| EXERCISE |
Of all the entries below, retype only the lines from the one with "### 8.2 Deadlock" through the one with "não seja satisfeita.\", exactly as they appear.

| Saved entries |
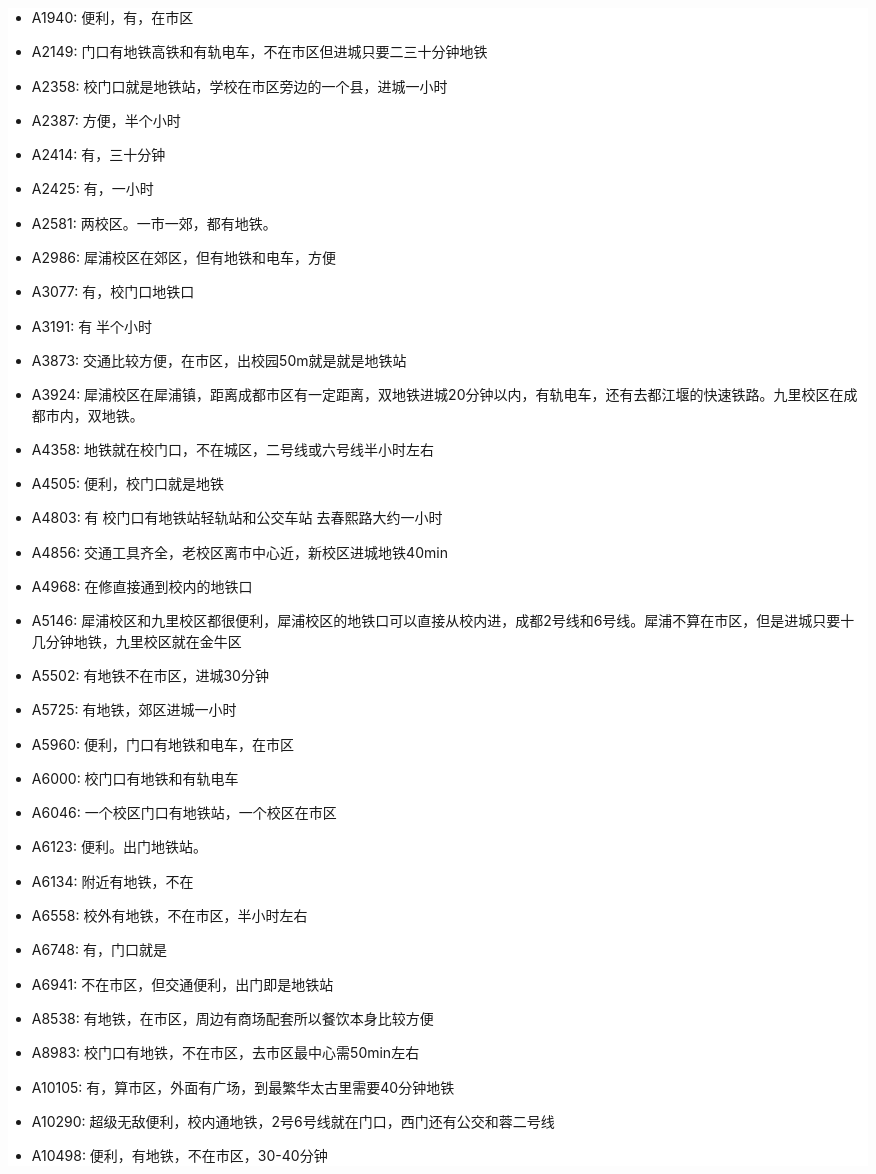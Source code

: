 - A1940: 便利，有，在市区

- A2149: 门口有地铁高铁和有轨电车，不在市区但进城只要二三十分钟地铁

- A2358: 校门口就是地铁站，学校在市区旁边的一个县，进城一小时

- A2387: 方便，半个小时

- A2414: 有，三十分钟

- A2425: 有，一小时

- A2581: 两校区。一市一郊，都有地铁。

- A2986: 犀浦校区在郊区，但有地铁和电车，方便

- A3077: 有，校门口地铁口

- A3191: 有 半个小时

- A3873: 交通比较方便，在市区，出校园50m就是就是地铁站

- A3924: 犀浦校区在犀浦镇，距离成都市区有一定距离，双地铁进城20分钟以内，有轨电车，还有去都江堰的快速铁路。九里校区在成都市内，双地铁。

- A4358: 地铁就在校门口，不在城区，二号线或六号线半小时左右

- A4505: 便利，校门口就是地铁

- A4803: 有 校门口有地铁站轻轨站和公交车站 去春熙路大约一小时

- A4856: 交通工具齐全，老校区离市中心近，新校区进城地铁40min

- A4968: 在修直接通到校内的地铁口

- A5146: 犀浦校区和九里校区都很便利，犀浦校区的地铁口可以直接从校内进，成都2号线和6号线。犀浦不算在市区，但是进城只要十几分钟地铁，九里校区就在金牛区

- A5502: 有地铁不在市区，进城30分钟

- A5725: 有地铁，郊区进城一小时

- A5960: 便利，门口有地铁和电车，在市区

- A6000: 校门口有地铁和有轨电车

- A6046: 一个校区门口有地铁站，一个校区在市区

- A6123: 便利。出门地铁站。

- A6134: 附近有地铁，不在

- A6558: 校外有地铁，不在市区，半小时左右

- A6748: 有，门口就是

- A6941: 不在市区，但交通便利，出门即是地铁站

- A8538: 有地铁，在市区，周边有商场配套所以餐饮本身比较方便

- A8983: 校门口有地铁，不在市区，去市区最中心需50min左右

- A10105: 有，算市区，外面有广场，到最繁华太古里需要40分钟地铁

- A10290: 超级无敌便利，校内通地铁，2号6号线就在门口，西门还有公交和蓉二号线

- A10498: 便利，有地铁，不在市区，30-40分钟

...

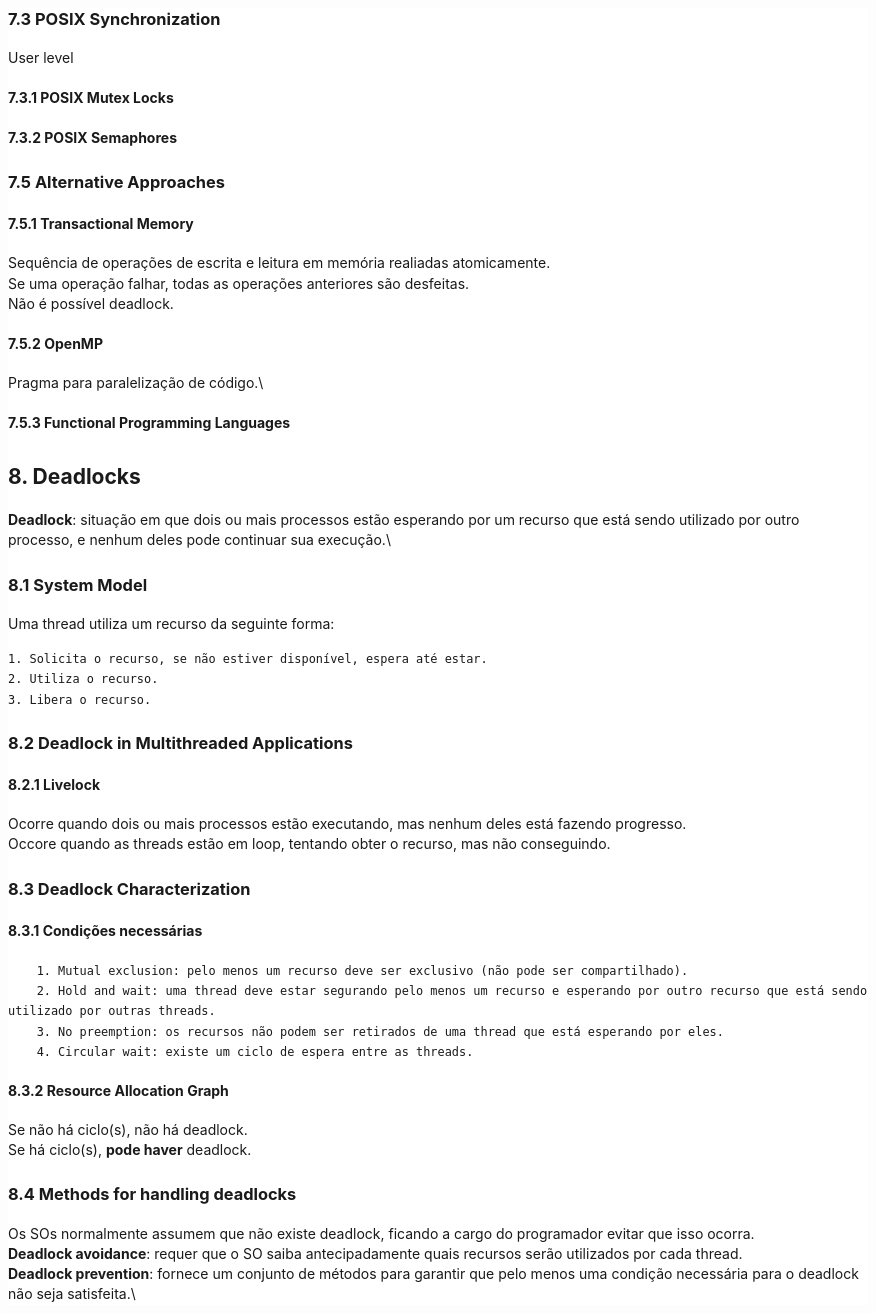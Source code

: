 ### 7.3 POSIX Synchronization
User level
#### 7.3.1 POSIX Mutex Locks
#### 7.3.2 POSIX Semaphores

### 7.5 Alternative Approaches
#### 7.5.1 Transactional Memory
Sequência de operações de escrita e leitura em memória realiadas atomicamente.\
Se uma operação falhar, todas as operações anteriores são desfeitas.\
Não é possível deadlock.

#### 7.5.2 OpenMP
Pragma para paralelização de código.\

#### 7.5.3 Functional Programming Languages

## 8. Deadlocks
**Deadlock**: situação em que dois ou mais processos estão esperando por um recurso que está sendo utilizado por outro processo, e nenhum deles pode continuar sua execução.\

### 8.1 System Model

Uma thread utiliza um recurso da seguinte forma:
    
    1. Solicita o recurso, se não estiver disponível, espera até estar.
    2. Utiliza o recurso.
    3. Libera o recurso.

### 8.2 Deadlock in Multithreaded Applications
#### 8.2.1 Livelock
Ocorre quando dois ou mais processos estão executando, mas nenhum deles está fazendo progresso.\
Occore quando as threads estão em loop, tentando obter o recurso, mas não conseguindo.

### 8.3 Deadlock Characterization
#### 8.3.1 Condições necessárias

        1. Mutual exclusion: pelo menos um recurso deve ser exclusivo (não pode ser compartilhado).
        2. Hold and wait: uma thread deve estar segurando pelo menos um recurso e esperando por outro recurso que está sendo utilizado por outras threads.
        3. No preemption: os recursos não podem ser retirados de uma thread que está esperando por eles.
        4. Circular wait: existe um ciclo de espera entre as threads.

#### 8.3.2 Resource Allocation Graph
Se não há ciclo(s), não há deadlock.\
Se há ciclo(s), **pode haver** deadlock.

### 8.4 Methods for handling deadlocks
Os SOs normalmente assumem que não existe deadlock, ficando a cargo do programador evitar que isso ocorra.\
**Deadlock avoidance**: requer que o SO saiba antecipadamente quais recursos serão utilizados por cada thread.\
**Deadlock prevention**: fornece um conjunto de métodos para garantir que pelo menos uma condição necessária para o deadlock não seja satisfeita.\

...

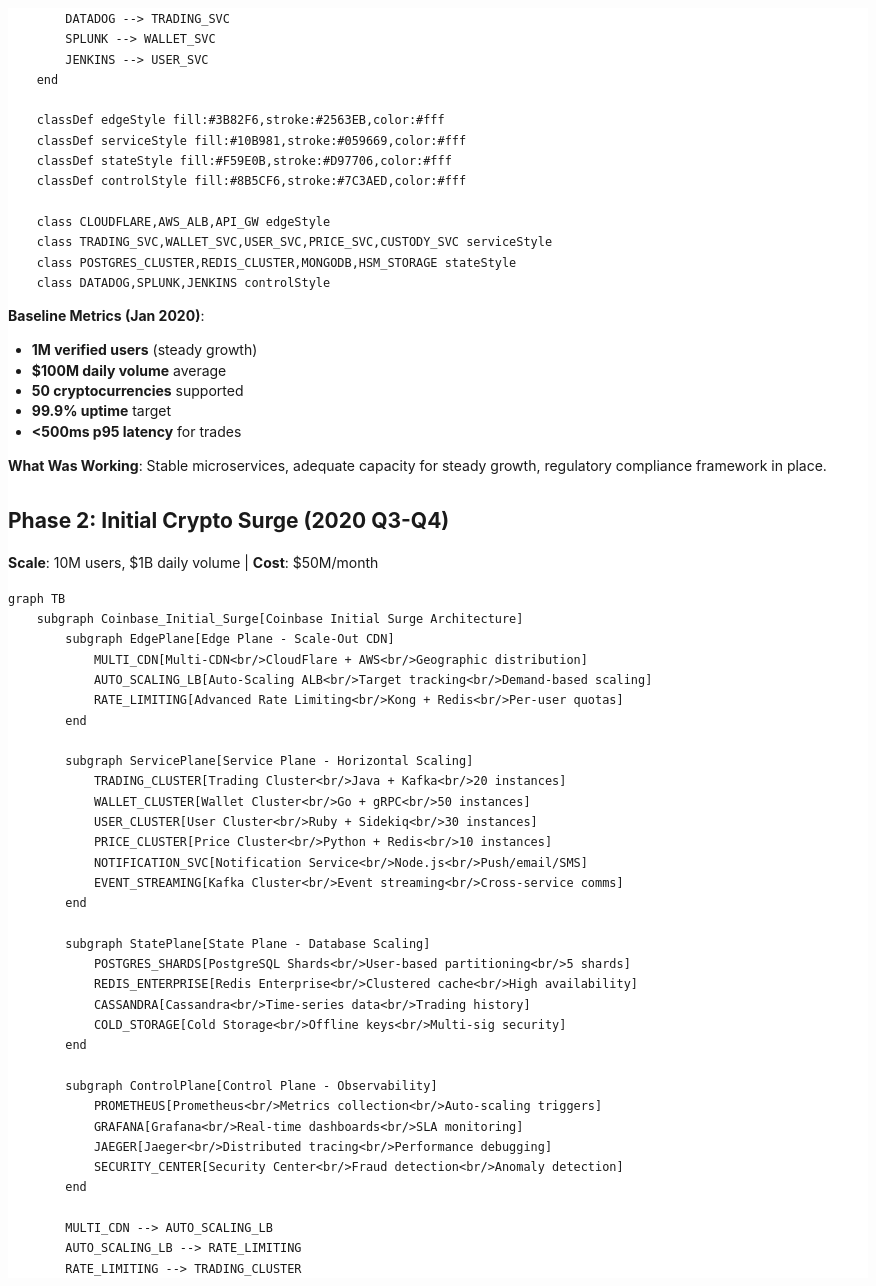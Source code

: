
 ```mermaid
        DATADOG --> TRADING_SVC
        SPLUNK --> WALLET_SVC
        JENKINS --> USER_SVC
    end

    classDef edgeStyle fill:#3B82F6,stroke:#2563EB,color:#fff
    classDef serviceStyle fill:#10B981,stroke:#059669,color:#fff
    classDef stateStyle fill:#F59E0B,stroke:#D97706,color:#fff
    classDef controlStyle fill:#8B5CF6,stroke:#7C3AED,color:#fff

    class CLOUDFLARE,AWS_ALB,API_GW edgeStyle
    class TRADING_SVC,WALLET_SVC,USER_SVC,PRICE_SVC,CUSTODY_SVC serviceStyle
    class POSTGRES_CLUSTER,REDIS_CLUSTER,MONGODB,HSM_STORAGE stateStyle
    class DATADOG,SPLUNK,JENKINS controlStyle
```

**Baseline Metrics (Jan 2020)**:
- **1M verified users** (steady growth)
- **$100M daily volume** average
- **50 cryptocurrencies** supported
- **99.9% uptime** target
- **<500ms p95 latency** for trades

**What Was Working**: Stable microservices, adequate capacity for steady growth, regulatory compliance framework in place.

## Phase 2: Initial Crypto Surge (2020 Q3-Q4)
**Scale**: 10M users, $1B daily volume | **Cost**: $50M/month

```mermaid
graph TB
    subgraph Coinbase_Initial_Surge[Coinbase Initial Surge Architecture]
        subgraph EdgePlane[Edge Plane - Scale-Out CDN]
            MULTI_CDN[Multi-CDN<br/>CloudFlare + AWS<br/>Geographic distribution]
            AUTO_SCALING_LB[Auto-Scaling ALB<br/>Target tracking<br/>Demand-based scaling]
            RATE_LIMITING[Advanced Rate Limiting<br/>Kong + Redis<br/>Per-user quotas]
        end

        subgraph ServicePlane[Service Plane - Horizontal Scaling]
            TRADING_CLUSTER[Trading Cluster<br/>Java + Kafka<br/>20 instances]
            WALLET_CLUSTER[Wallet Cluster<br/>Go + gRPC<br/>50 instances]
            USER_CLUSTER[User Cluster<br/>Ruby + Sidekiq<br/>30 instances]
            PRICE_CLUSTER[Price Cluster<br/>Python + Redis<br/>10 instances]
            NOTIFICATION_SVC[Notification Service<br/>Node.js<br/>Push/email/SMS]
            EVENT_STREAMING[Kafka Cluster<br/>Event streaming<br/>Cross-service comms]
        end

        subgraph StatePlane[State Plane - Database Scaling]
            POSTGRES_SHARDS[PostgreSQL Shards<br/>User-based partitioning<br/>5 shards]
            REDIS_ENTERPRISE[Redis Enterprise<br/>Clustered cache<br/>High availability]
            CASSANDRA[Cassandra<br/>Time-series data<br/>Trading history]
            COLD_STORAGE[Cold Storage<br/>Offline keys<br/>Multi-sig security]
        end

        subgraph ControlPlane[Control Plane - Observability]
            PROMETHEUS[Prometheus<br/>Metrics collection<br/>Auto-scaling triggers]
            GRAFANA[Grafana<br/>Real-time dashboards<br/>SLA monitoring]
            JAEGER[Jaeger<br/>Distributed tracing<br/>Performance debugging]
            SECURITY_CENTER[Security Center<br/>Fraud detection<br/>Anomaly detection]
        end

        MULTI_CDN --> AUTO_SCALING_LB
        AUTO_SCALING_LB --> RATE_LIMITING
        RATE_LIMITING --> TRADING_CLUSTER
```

| REPLY |
### 8.2 Deadlock in Multithreaded Applications
#### 8.2.1 Livelock
Ocorre quando dois ou mais processos estão executando, mas nenhum deles está fazendo progresso.\
Occore quando as threads estão em loop, tentando obter o recurso, mas não conseguindo.

### 8.3 Deadlock Characterization
#### 8.3.1 Condições necessárias

        1. Mutual exclusion: pelo menos um recurso deve ser exclusivo (não pode ser compartilhado).
        2. Hold and wait: uma thread deve estar segurando pelo menos um recurso e esperando por outro recurso que está sendo utilizado por outras threads.
        3. No preemption: os recursos não podem ser retirados de uma thread que está esperando por eles.
        4. Circular wait: existe um ciclo de espera entre as threads.

#### 8.3.2 Resource Allocation Graph
Se não há ciclo(s), não há deadlock.\
Se há ciclo(s), **pode haver** deadlock.

### 8.4 Methods for handling deadlocks
Os SOs normalmente assumem que não existe deadlock, ficando a cargo do programador evitar que isso ocorra.\
**Deadlock avoidance**: requer que o SO saiba antecipadamente quais recursos serão utilizados por cada thread.\
**Deadlock prevention**: fornece um conjunto de métodos para garantir que pelo menos uma condição necessária para o deadlock não seja satisfeita.\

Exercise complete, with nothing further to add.